Crédit photo Éric Béal

Réponse à l'évolution du tissu économique ou moyen de pallier la faiblesse des effectifs… les regroupements de fédérations se succèdent dans les syndicats, CFDT et CGC en tête. Imposée ou volontaire, l'opération est délicate. Car elle bute sur des enjeux de pouvoir entre patrons des anciennes structures.

Dernière ligne droite avant la fusion. En octobre 2005, les adhérents de la Fédération communication et culture (Ftilac), de la Fédération unifiée des postes et télécoms et de la branche services aux entreprises de la Fédération des services devraient se rassembler au sein d'une même structure. La Fédération communication, conseil, culture, ou F3C, regroupera 62 000 adhérents et deviendra la septième fédération CFDT par ordre d'importance.

Secrétaire générale de la Ftilac, Danielle Rived justifie cette réorganisation par la nécessité de « marier tuyaux et contenus ». L'arrivée des hautes technologiques ayant fait tomber les frontières entre métiers de l'information, de la culture, des télécoms et de l'informatique. « Les champs professionnels se chevauchaient et il devenait difficile de savoir de quelle convention collective dépendaient certains salariés. Or, à la CFDT, plusieurs fédérations ne peuvent être concernées par le même champ. Plutôt que de s'acharner à établir des frontières rigides entre des salariés dépendant des mêmes directions, nous préférons nous regrouper au sein d'une fédération unique », poursuit Danielle Rived.

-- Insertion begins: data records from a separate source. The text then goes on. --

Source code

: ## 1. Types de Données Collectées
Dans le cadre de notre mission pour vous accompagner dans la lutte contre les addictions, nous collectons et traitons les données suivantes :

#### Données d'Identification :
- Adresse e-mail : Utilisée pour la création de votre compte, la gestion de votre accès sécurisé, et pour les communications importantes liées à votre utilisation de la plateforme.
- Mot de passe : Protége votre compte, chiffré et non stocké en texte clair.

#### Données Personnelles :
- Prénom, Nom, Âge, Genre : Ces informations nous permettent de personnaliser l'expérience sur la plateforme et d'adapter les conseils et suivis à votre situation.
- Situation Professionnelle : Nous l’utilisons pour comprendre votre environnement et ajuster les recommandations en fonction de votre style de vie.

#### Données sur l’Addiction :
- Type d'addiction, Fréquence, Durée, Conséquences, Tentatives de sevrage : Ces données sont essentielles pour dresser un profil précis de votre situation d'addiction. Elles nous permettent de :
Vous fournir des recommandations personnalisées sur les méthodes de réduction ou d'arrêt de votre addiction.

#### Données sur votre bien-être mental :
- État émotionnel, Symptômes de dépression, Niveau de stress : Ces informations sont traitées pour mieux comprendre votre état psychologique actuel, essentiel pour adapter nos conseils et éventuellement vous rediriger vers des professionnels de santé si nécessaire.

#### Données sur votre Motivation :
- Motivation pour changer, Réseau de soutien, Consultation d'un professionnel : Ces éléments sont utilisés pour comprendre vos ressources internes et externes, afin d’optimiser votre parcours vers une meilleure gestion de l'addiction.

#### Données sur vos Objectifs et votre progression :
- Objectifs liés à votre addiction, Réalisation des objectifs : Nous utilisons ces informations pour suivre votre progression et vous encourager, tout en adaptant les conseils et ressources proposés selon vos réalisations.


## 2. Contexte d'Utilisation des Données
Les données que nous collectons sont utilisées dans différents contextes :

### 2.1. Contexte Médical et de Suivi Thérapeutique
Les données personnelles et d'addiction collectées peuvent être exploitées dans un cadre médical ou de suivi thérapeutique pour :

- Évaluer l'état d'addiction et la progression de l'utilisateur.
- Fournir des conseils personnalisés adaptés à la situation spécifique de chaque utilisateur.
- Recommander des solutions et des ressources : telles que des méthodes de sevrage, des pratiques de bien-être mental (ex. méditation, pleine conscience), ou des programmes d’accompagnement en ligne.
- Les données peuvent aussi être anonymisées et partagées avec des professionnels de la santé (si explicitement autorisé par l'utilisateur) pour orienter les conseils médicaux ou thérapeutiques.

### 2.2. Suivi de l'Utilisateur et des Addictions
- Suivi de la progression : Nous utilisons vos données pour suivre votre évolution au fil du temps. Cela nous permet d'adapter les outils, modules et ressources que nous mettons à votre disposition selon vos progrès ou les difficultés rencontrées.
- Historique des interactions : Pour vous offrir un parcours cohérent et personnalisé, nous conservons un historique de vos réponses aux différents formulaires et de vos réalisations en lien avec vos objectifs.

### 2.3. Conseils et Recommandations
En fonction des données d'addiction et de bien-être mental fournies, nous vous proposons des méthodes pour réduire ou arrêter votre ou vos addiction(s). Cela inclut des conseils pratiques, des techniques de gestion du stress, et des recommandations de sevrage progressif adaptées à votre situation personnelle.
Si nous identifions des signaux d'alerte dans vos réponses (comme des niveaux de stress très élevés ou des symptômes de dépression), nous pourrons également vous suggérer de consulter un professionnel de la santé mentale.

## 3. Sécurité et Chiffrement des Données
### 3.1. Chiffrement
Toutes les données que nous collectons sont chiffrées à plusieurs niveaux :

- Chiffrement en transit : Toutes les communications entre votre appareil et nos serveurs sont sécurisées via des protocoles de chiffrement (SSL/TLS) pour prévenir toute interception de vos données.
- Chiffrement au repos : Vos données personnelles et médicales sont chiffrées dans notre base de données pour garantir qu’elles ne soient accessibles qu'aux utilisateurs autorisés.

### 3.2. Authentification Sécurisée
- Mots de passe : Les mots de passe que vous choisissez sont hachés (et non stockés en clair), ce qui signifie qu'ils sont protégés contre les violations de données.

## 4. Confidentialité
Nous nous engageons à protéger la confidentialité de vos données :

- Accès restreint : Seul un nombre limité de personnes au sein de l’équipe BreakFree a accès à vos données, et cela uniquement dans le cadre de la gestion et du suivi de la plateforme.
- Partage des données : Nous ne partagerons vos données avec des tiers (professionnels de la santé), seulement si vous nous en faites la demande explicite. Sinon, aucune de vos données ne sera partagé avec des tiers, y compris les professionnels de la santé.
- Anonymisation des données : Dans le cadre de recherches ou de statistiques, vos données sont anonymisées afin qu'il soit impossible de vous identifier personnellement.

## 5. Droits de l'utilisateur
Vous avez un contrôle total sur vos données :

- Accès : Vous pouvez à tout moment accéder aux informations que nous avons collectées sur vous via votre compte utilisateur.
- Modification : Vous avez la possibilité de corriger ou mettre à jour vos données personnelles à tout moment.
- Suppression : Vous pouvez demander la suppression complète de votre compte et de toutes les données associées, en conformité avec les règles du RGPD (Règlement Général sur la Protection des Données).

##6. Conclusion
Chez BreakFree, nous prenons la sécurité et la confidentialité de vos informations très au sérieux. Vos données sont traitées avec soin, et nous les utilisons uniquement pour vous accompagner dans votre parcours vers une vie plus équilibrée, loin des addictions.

Des fusions sans états d'âme

Apparition de nouvelles activités, croisement des métiers et des compétences, extension de la sous-traitance ou disparition de pans entiers de l'industrie traditionnelle… les évolutions à marche forcée du tissu économique percutent les syndicats de plein fouet. Pour autant, toutes les centrales n'y répondent pas de la même manière. À la CFDT, on restructure en permanence. « Depuis une trentaine d'années, la CFDT a adopté une organisation par axes professionnels. Elle a donc regroupé ses fédérations pour leur permettre de couvrir la totalité d'un secteur économique », explique Jean-Marie Pernod, chercheur à l'Ires. L'organisation des fédérations est d'ailleurs une prérogative confédérale. « La viabilité et le fonctionnement des organisations fédérales sont pris en compte, précise Jacky Bontems, secrétaire général adjoint, chargé du développement et de l'organisation. Mais nous examinons surtout l'évolution des entreprises et des secteurs d'activité. »

Comme la CFDT, la CFTC et la CFE-CGC fusionnent sans états d'âme sous l'égide des instances confédérales. Sous l'ancienne présidence d'Alain Deleu, la centrale chrétienne a procédé depuis 1993 à un vaste regroupement, aboutissant à une réduction drastique du nombre de ses fédérations, de 28 à 17 aujourd'hui. Dernière opération en date, la création en 2001 de la Fédération chimie, mines, textile, énergie (CMTE). « Le conseil confédéral réfléchit à d'autres fusions pour aboutir à terme à 15 ou 16 fédérations. À commencer par les 3 fédérations de fonctionnaires qui devraient se regrouper », précise Guy Fazilleau, vice-président de la CFTC.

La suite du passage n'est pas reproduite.